Lines from the one containing "The computation of" through the last one in the data below: write them out word for word, and only them.

EXCERPTED DATA>

####

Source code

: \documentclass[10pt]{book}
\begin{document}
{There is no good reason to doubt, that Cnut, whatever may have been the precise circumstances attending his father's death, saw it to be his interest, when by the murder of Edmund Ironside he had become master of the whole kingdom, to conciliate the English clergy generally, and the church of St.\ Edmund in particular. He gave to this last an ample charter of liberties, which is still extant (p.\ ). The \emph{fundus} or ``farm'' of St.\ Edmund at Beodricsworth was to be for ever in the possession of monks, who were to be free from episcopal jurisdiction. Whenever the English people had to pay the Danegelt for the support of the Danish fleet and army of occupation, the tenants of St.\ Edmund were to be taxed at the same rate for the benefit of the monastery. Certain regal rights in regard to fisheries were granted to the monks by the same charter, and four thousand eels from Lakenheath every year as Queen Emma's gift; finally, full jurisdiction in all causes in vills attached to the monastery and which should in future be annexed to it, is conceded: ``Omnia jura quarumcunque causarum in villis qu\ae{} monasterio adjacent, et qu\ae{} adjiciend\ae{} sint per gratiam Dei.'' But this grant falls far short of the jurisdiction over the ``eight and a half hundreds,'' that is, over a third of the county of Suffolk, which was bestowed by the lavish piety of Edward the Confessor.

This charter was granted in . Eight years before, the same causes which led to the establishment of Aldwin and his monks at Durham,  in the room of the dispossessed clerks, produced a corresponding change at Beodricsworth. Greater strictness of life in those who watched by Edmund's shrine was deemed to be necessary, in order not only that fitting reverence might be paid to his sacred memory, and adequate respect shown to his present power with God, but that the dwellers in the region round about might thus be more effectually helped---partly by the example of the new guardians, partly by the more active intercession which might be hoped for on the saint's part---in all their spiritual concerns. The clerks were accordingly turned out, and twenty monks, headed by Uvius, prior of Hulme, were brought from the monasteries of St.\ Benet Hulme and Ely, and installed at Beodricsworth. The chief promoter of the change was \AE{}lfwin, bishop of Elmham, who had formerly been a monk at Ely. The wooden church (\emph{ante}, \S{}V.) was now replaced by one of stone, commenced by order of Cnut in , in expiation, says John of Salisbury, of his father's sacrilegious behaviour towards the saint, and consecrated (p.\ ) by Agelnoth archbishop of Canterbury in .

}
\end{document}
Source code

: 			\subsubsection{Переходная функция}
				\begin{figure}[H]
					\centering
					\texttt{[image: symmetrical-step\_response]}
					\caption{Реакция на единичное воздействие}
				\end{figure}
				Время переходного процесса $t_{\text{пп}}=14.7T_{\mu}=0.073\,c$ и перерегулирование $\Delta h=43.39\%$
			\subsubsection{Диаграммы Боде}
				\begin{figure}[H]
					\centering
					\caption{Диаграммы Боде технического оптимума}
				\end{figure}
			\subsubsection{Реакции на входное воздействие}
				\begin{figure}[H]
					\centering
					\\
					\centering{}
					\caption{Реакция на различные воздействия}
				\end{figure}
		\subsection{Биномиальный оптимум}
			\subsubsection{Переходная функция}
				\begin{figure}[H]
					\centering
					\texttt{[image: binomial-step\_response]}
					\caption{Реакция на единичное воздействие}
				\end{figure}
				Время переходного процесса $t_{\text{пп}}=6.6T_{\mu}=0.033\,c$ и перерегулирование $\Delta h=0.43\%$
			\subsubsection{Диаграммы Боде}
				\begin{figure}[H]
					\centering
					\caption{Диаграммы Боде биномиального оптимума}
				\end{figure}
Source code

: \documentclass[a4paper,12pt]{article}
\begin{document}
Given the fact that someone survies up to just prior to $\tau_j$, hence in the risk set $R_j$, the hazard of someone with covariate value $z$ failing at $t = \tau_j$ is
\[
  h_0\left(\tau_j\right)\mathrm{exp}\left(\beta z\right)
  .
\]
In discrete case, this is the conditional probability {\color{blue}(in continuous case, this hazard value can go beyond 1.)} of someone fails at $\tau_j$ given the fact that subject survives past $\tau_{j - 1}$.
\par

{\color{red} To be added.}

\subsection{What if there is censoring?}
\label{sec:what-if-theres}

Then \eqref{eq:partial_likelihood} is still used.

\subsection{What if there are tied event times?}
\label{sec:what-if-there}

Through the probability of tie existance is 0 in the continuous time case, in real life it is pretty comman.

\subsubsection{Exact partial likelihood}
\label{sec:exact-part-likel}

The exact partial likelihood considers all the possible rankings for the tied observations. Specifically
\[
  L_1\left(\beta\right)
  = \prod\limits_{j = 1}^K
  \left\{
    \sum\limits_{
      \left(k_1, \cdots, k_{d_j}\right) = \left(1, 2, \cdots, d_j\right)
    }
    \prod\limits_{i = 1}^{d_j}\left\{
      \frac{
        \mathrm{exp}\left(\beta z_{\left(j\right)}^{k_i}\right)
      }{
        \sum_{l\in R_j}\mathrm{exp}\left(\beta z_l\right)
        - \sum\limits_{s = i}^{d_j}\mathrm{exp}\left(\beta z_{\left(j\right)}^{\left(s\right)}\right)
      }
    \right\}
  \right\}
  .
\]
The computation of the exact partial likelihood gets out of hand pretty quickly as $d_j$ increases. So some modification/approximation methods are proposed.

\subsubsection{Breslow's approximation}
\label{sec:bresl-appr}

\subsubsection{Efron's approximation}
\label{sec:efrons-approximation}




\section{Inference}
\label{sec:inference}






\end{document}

####

EXPECTED ANSWER>
The computation of the exact partial likelihood gets out of hand pretty quickly as $d_j$ increases. So some modification/approximation methods are proposed.

\subsubsection{Breslow's approximation}
\label{sec:bresl-appr}

\subsubsection{Efron's approximation}
\label{sec:efrons-approximation}




\section{Inference}
\label{sec:inference}






\end{document}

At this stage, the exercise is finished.